A new initiative announced by Conte’s government on Monday is designed to stop this from happening.
“This moment of difficulty will not translate into an opportunity to prey on Italian companies,” cabinet undersecretary Riccardo Fraccaro vowed Monday.
But the government’s promise has still not been put to the test.
Real estate collapse
Tourist property for rent is also seriously affected.
Chiara Ippoliti, an estate agent with Link in Rome, believes the current season is already lost.
“We have seen a fall of 80 to 90 percent in business since the beginning of the year and at the moment, all reservations have been canceled,” Ippoliti said.
Most of the apartments on Airbnb in sought after areas of Rome — Monti, Trastevere or the Vatican — are run by small business people who have rented them.

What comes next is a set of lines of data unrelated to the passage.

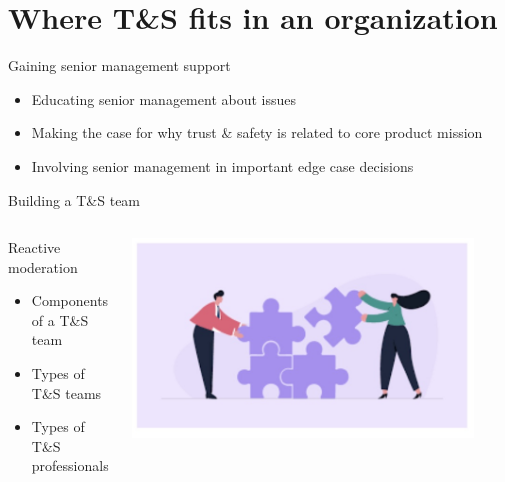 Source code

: \documentclass[nobackground,dvipsnames,table]{beamer}
\begin{document}
\section{Where T\&S fits in an organization}

\begin{frame}{Gaining senior management support}
	\begin{itemize}
		\item Educating senior management about issues
		\item Making the case for why trust \& safety is related to core product mission
		\item Involving senior management in important edge case decisions
	\end{itemize}
\end{frame}

\begin{frame}{Building a T\&S team}
	\begin{columns}
		\begin{column}{0.5\textwidth}  %
			Reactive moderation
			\begin{itemize}
				\item Components of a T\&S team
				\item Types of T\&S teams
				\item Types of T\&S professionals
			\end{itemize}
		\end{column}
		\begin{column}{0.5\textwidth}
			\begin{center}
				\includegraphics[width=0.9\textwidth]{img/puzzle.jpg}
			\end{center}
		\end{column}
	\end{columns}
\end{frame}
\end{document}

“If they do not get any guests, they will not be able to pay their rent and will, in turn, hand them back to the owners,” she said.

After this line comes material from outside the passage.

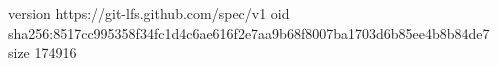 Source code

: version https://git-lfs.github.com/spec/v1
oid sha256:8517cc995358f34fc1d4c6ae616f2e7aa9b68f8007ba1703d6b85ee4b8b84de7
size 174916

The owners, in turn, may have no option but to try and sell their apartment in an already weak market.
Real estate agents say some 20,000 property sales have already been canceled due to the coronavirus outbreak.
“Sometimes people have changed their mind and prefer to stay with their parents… or they have lost their job and the bank will no longer give them a loan,” Ippoliti said.
Tourism, like the economy and us all ultimately, will have to find a way of living with the coronavirus, perhaps for a long time.
How are cafes and restaurants going to ensure ‘social distancing,’ prevent large groups of people gathering in the narrow streets of the historic town centers tourists come to visit?
For tourism secretary Bonaccorsi, “this might be the time to move away from mass tourism, towards one more respectful of the environment
“You will not see the long queues outside the Colosseum you used to,” Bonaccorsi said.
The tourism association Corti also thinks the industry will have to change.
“Who will have the courage to get on a high-speed Freccia Rossa (train) carriage filled with 80 passengers or a low-cost airline with 270?” Corti asked.